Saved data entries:

*** Block opens ***

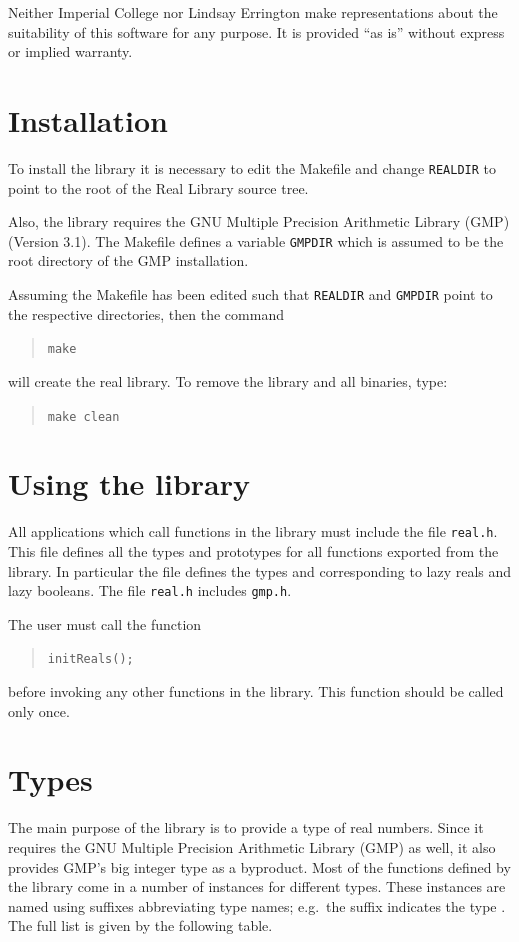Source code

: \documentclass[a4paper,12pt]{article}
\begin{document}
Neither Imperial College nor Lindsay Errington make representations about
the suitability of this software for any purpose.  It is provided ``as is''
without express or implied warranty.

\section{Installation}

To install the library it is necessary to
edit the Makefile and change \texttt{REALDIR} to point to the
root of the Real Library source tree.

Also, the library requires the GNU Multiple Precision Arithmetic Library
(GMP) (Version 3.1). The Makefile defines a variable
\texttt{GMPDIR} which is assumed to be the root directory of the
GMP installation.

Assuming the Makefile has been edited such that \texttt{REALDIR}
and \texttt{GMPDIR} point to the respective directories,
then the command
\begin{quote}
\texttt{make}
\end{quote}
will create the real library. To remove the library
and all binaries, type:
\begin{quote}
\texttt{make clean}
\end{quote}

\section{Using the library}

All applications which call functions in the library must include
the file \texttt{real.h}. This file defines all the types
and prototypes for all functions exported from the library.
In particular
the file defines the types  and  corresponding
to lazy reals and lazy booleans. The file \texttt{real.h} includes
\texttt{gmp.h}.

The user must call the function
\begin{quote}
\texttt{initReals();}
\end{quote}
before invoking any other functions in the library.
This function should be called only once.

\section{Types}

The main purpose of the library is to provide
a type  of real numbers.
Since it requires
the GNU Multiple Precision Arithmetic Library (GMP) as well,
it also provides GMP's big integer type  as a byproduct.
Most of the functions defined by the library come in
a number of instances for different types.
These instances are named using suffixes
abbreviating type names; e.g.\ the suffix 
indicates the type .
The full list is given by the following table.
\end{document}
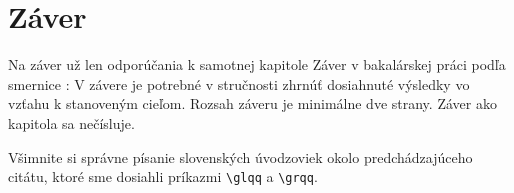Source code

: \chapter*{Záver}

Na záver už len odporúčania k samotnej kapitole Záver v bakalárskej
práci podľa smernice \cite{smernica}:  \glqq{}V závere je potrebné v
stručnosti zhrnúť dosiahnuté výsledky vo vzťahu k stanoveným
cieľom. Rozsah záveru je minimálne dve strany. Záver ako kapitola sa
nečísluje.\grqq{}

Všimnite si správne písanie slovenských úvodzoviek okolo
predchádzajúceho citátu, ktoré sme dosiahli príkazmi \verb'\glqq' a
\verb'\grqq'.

*** Block closes ***

• EXERCISE DESCRIPTION: Once you have read the records above, say how many of their lines contain the word "must", giving only that figure.

• SOLUTION FOR THIS PROBLEM: 2